Guilty plea entered in murder case
His father, Howard Newberg, is in jail on a drunken-driving charge.
His sister Laura Lade has alcohol and psychological problems.
Jeffrey going on trial for murdering his mother would have been too much.
"He didn't want to put his family through it," said Jeffrey Krebs, deputy first assistant state public defender. "He's extremely concerned about his family and the damage he's caused them."
Jeffrey, 45, Linn Township, pleaded guilty Friday in Walworth County Court to first-degree reckless homicide and hiding a corpse in the stabbing death of his mother, Alice Newberg, 70.

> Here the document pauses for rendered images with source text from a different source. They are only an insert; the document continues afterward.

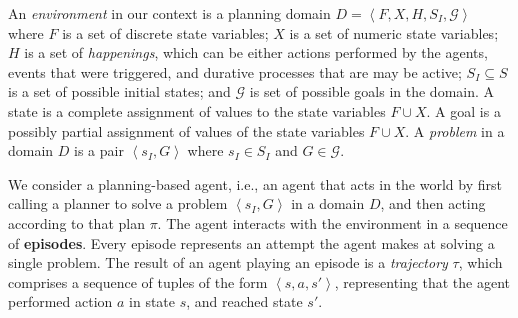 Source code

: \documentclass[letterpaper]{article} %
\newcommand{\tuple}[1]{\ensuremath{\left \langle #1 \right \rangle }} %
\begin{document}
An \emph{environment} in our context is a planning domain $D=\tuple{F, X, H, S_I, \mathcal{G}}$ where
$F$ is a set of discrete state variables;
$X$ is a set of numeric state variables;
$H$ is a set of \emph{happenings}, which can be either actions performed by the agents, events that were triggered, and durative processes that are may be active;
$S_I\subseteq S$ is a set of possible initial states;
and  $\mathcal{G}$ is set of possible goals in the domain.
A state is a complete assignment of values to the state variables $F\cup X$.
A goal is a possibly partial assignment of values of the state variables $F\cup X$.
A \emph{problem} in a domain $D$ is a pair $\tuple{s_I, G}$ where $s_I\in S_I$ and $G\in \mathcal{G}$.


We consider a planning-based agent, i.e., an agent that acts in the world by first calling a planner to solve a problem $\tuple{s_I, G}$ in a domain $D$, and then acting according to that plan $\pi$.
The agent interacts with the environment in a sequence of \textbf{episodes}.
Every episode represents an attempt the agent makes at solving a single problem.
The result of an agent playing an episode is a \emph{trajectory} $\tau$, which comprises a sequence of tuples of the form $\tuple{s, a, s'}$, representing that the agent performed action $a$ in state $s$, and reached state $s'$.

\end{document}
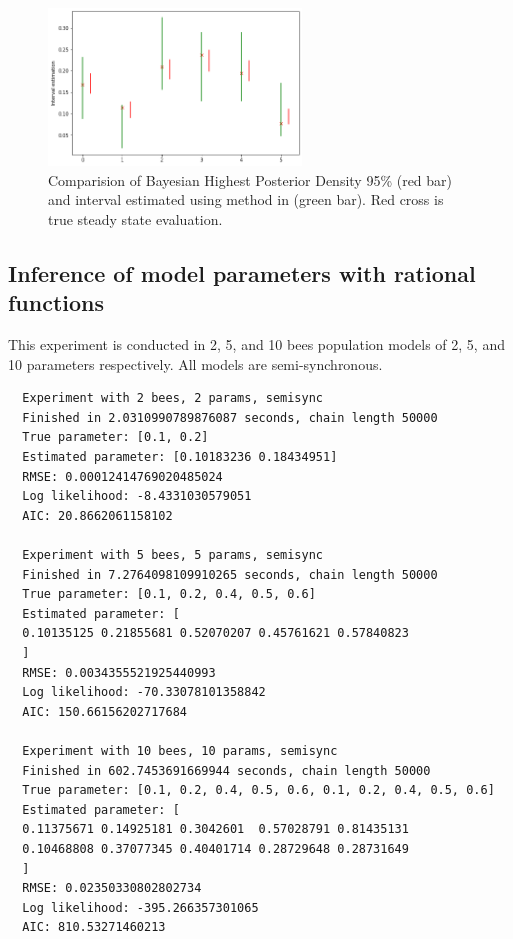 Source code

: \documentclass[12pt]{article}
\theoremstyle{definition}
\begin{document}
\begin{figure}[H]
  \centering
  \includegraphics[width=0.6\textwidth,keepaspectratio]{figures/interval_estimation.png}
  \caption{Comparision of Bayesian Highest Posterior Density 95\% (red bar) and interval
    estimated using method in \cite{hajnal2019data} (green bar). Red cross is
    true steady state evaluation.}
\end{figure}


\subsection{Inference of model parameters with rational functions}
This experiment is conducted in 2, 5, and 10 bees population models of 2, 5, and 10
parameters respectively. All models are semi-synchronous.\\
\begin{lstlisting}
  Experiment with 2 bees, 2 params, semisync
  Finished in 2.0310990789876087 seconds, chain length 50000
  True parameter: [0.1, 0.2]
  Estimated parameter: [0.10183236 0.18434951]
  RMSE: 0.00012414769020485024
  Log likelihood: -8.4331030579051
  AIC: 20.8662061158102

  Experiment with 5 bees, 5 params, semisync
  Finished in 7.2764098109910265 seconds, chain length 50000
  True parameter: [0.1, 0.2, 0.4, 0.5, 0.6]
  Estimated parameter: [
  0.10135125 0.21855681 0.52070207 0.45761621 0.57840823
  ]
  RMSE: 0.0034355521925440993
  Log likelihood: -70.33078101358842
  AIC: 150.66156202717684

  Experiment with 10 bees, 10 params, semisync
  Finished in 602.7453691669944 seconds, chain length 50000
  True parameter: [0.1, 0.2, 0.4, 0.5, 0.6, 0.1, 0.2, 0.4, 0.5, 0.6]
  Estimated parameter: [
  0.11375671 0.14925181 0.3042601  0.57028791 0.81435131
  0.10468808 0.37077345 0.40401714 0.28729648 0.28731649
  ]
  RMSE: 0.02350330802802734
  Log likelihood: -395.266357301065
  AIC: 810.53271460213

\end{lstlisting}
\end{document}
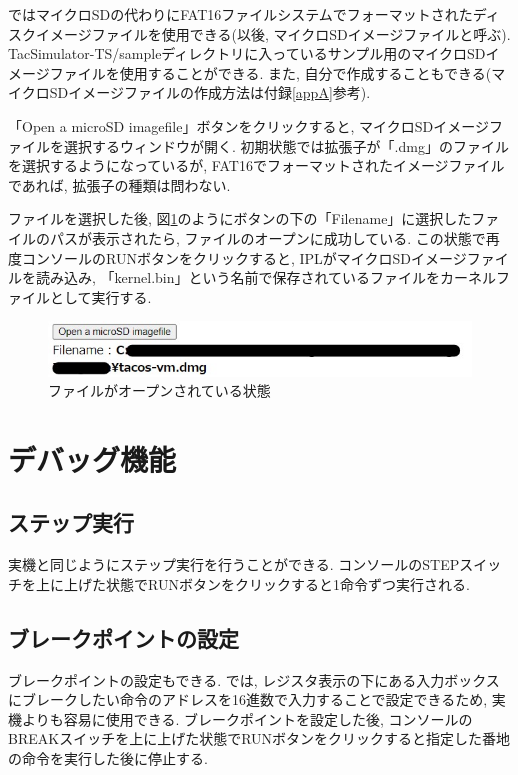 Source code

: \tacsim ではマイクロSDの代わりにFAT16ファイルシステムでフォーマットされたディスクイメージファイルを使用できる(以後, マイクロSDイメージファイルと呼ぶ). TacSimulator-TS/sampleディレクトリに入っているサンプル用のマイクロSDイメージファイルを使用することができる. また, 自分で作成することもできる(マイクロSDイメージファイルの作成方法は付録\ref{appA}参考).

「Open a microSD imagefile」ボタンをクリックすると, マイクロSDイメージファイルを選択するウィンドウが開く. 初期状態では拡張子が「.dmg」のファイルを選択するようになっているが, FAT16でフォーマットされたイメージファイルであれば, 拡張子の種類は問わない.

ファイルを選択した後, 図\ref{fig:ch3-filepath}のようにボタンの下の「Filename」に選択したファイルのパスが表示されたら, ファイルのオープンに成功している. この状態で再度コンソールのRUNボタンをクリックすると, IPLがマイクロSDイメージファイルを読み込み, 「kernel.bin」という名前で保存されているファイルをカーネルファイルとして実行する.

\begin{figure}[H]
    \centering
    \includegraphics[width=12cm]{"figs/chapter3-filepath.jpg"}
    \caption{ファイルがオープンされている状態} \label{fig:ch3-filepath}
\end{figure}


\section{デバッグ機能}

\subsection{ステップ実行}
実機と同じようにステップ実行を行うことができる. コンソールのSTEPスイッチを上に上げた状態でRUNボタンをクリックすると1命令ずつ実行される.

\subsection{ブレークポイントの設定}
ブレークポイントの設定もできる. \tacsim では, レジスタ表示の下にある入力ボックスにブレークしたい命令のアドレスを16進数で入力することで設定できるため, 実機よりも容易に使用できる.
ブレークポイントを設定した後, コンソールのBREAKスイッチを上に上げた状態でRUNボタンをクリックすると指定した番地の命令を実行した後に停止する.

The first-degree intentional homicide charge was dismissed in a plea agreement. Jeffrey withdrew his plea of not guilty by reason of mental disease or defect.
The plea agreement was reached because the Newberg family didn't want a trial, Walworth County District Attorney Phil Koss said.
Lade is key witness but has psychological and alcohol problems and wouldn't cooperate with authorities, Koss said.
Another witness, Lade's 5-year-old daughter, is in foster care and can't communicate well, he said.
The plea agreement assures that Newberg could spend the rest of his life in prison without the risk of a trial or an appeal, Koss said.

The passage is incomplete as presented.